D’autre part, il nous est possible de lier ce changement de perception à la baisse de motivation et de stimulation par rapport au travail policier au Québec qu’ont vécus deux policiers de notre échantillon. Il apparait donc que cette prise de conscience peut avoir un impact négatif sur le rendement d’un policier à son retour de mission.

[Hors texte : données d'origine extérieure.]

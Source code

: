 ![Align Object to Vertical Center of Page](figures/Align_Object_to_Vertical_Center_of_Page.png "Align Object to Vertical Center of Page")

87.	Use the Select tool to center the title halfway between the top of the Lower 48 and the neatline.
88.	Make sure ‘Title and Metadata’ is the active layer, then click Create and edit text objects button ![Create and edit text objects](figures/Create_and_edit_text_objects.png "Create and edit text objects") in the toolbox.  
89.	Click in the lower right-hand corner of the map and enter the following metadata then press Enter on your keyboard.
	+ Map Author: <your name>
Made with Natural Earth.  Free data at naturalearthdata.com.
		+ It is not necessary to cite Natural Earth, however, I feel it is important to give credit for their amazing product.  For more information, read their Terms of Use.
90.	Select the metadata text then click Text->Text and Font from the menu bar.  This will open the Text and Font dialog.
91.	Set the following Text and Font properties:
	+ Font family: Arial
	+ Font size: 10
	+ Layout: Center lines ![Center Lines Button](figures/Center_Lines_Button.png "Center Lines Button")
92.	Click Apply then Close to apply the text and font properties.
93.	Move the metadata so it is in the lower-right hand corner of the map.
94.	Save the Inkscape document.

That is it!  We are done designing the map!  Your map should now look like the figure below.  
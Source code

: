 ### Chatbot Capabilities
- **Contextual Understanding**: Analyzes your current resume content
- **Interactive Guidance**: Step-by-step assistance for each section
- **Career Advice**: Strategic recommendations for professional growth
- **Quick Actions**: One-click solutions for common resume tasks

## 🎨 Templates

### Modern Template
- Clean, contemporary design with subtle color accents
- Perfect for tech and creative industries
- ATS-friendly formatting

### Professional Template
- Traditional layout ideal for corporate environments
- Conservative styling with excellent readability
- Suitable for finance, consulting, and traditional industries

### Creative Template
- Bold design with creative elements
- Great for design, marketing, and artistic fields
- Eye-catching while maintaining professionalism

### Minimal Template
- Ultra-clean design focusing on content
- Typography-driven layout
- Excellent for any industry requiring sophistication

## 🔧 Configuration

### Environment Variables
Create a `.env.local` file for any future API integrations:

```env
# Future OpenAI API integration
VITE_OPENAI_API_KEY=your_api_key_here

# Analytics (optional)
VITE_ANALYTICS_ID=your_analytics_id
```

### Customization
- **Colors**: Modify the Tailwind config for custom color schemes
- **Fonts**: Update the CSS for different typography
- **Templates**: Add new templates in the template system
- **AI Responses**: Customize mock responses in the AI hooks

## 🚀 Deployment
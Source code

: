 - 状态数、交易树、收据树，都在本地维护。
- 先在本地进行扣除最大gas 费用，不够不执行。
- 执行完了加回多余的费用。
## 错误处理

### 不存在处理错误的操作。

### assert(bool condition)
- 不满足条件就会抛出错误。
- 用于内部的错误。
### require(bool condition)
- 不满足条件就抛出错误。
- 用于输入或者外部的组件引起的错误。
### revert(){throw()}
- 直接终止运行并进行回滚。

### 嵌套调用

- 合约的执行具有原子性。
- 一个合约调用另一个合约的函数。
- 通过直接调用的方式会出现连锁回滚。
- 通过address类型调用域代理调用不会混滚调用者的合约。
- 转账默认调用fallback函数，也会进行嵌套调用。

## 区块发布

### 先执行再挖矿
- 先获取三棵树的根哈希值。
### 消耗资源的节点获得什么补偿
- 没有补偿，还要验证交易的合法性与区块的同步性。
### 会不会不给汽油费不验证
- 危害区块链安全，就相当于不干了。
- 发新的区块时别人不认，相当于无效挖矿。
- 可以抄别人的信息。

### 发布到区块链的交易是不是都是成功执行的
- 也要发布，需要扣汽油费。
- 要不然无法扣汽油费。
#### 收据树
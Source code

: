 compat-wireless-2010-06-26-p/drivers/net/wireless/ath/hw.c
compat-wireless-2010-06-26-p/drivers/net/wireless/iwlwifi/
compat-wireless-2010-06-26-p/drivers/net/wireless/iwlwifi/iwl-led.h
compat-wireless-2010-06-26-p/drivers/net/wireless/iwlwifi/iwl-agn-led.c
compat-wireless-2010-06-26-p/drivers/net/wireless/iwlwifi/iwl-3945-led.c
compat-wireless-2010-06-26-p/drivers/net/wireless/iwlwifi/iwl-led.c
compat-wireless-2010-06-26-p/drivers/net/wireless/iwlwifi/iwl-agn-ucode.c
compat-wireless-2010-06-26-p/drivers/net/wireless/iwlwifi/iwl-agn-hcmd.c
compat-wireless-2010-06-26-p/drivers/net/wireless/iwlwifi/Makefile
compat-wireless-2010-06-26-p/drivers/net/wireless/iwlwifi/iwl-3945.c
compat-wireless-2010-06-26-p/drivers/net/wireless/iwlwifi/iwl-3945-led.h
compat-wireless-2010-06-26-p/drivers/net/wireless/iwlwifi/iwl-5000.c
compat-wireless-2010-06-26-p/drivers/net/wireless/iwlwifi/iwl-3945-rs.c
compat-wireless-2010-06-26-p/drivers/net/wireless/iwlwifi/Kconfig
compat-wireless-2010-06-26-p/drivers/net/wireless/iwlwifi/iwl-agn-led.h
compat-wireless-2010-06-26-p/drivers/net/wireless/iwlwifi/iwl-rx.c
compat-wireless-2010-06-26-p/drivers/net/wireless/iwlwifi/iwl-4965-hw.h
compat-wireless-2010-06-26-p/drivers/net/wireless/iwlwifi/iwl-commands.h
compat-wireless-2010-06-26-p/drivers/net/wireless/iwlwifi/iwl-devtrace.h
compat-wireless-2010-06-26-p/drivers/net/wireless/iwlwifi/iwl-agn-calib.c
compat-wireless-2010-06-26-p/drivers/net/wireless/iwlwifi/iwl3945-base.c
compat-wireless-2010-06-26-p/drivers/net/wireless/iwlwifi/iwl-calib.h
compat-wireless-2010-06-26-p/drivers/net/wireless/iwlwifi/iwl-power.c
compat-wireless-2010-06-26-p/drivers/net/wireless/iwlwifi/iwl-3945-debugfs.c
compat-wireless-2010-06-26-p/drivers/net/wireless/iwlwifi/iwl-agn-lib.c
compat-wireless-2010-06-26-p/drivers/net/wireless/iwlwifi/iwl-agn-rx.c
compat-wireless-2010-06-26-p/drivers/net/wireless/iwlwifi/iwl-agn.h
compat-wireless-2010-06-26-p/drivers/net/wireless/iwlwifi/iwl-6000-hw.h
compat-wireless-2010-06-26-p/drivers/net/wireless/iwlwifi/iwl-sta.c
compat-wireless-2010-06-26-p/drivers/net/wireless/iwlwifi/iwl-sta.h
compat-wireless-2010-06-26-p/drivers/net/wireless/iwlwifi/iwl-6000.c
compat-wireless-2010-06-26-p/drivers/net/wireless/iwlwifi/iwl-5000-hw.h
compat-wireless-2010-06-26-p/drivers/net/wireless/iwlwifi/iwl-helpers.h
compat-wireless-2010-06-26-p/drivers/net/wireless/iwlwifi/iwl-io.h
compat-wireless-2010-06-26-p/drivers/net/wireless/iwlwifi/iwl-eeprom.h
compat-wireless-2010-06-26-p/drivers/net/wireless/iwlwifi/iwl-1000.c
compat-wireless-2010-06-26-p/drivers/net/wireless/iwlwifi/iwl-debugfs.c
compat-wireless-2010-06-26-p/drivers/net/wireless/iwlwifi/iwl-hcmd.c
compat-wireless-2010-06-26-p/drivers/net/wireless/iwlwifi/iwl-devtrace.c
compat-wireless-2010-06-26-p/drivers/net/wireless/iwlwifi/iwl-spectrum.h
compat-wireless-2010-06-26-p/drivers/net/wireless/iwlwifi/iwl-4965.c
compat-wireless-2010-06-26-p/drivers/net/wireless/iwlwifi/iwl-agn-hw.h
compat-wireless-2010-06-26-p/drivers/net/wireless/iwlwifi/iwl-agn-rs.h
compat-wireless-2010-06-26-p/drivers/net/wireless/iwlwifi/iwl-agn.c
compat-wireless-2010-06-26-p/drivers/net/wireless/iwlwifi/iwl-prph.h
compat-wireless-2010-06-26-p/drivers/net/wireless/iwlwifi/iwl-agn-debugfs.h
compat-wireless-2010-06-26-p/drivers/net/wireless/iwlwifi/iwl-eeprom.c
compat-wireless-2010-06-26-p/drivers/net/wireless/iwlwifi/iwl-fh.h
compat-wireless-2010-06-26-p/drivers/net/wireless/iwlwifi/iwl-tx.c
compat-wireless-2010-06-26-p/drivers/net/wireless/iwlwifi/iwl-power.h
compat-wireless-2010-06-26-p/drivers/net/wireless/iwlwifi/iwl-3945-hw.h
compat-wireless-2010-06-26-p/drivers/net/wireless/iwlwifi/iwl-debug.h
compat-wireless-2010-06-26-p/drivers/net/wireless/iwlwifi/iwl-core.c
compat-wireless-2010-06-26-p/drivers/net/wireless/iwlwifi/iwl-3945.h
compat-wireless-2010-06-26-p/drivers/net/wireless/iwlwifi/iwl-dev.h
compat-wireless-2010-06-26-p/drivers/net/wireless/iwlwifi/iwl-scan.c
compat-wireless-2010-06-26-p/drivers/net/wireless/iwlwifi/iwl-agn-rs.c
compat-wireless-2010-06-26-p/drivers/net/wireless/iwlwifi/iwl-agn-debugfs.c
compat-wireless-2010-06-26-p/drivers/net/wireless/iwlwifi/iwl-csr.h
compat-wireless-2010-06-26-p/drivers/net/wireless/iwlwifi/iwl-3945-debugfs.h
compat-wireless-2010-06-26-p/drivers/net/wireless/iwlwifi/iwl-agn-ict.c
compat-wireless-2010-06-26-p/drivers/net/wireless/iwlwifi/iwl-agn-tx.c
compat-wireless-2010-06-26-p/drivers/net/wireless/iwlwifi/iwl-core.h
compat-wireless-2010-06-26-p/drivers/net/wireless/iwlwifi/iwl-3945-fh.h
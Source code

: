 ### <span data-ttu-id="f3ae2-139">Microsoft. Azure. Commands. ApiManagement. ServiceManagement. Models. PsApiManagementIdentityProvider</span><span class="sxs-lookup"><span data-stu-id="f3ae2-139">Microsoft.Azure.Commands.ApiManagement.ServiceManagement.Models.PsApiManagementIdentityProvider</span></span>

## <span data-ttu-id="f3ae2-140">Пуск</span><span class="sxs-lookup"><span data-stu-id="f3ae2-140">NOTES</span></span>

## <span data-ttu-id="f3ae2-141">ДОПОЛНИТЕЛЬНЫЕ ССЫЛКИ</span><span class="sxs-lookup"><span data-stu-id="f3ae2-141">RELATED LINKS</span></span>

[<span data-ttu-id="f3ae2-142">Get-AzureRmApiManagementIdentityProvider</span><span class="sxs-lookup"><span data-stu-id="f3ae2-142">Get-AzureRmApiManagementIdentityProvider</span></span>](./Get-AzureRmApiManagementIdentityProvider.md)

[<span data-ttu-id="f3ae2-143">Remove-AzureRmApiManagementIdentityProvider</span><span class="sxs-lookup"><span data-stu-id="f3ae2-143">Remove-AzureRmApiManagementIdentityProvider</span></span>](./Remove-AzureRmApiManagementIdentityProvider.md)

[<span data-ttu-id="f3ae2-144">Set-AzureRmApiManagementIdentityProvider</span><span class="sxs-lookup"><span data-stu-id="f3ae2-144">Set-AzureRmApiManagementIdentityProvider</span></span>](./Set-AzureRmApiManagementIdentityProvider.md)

En deuxième lieu, cinq interviewés sur 19, soit 26,3 % ont aussi mentionné avoir remis ou remettre encore en question les exigences et le rythme de travail imposés par leur organisation ou la société capitaliste en générale. Il semblerait que le fait de passer neuf mois dans un contexte ou le rythme de travail et le rythme de vie est très lent amène une certaine prise de conscience de la pression professionnelle à laquelle

sont sujets les travailleurs des sociétés industrialisées. En effet, près de 50 % de notre échantillon fait référence lors de l’entretien à ce qu’ils qualifient de « rythme haïtien ». Rythme de vie très lent qu’ils ont tous finis par adopter après une plus ou moins longue période d’adaptation afin de bien fonctionner dans ce nouveau champ opérationnel. Bien évidemment, ce rythme de travail qu’ils ont intégré n’est pas adapté à une société comme celle du Québec ce qui fait en sorte que 78,9 % de l’échantillon a eu des difficultés à retrouver le rythme de vie et de travail occidental. Il semble toutefois qu’après s’être réajustés au rythme nord-américain, certains policiers questionnent encore le bien-fondé de ces exigences. Les propos de l’interviewé 13 nous éclairent à ce sujet : « là-bas tu penses juste à toi-même et là quand tu reviens ici, tu te rends compte que tu avais une charge de travail qui était quasiment inhumaine parce que tu ne dis jamais non.». Cette prise de conscience, que nous avons observée chez plusieurs policiers, peut parfois faire en sorte que le rendement au travail diminue légèrement, nous citons l’interviewé 12 à titre d’exemple : « c'est juste que tu réalises que tu vas mourir et que peu importe ce que tu fais, tu l'as l'exemple, je suis parti et ils m'ont remplacé ici. Alors pourquoi je me défoncerais ici? Je vais faire ce que j'ai à faire parce que je suis payé pour, mais je ne ferai pas la coche de plus que je faisais avant. ». De plus, il est possible de croire que cette remise en question des standards de travail occidentaux peut entraîner certaines tensions entre ces policiers et leurs supérieurs immédiats. Les propos de l’interviewé 17 nous fournissent un bel exemple d’une situation susceptible de se produire : « Je vais faire ce que j'ai à faire et sacre moi patience le boss là. “Oui, mais tu n'as pas assez de billets”. Ouais pis? Ça va apporter quoi ça? Tu penses vraiment que de donner un billet d'infraction à 125 ça va sauver un mort?». Bien qu’elle ne soit pas présente chez une majorité des policiers constituant notre échantillon, nous pouvons conclure que l’expérience de travail dans un contexte international peut parfois entraîner des retombées négatives en termes de rendement au travail lorsque le policier est réintégré dans son unité d’origine.

Tableau VI - Modification de la perception du travail au Québec après une mission (N=11)

Impacts sur la perception du travail N % du sous-échantillon

Banalisation du travail de police au Québec

5 45,5 %

Remise en question du rythme et des exigences de travail au Québec

5 45,4 %

La présente catégorie possède toutefois une limite importante. Certains des policiers ont mentionné que ces changements au niveau de leur perception du travail avaient tendance à s’estomper au fil du temps. Ainsi, plus le temps passe, plus le policier est susceptible de revenir à ses conceptions antérieures, qui lui servaient de référence avant la mission. Les observations issues de cette catégorie ne seraient donc valides que pour une période de temps plus ou moins longue après le retour du policier. Les impacts négatifs sur le travail des policiers causés par une modification des perceptions de leur travail au Québec sont donc d’une durée limitée, à quelques exceptions près.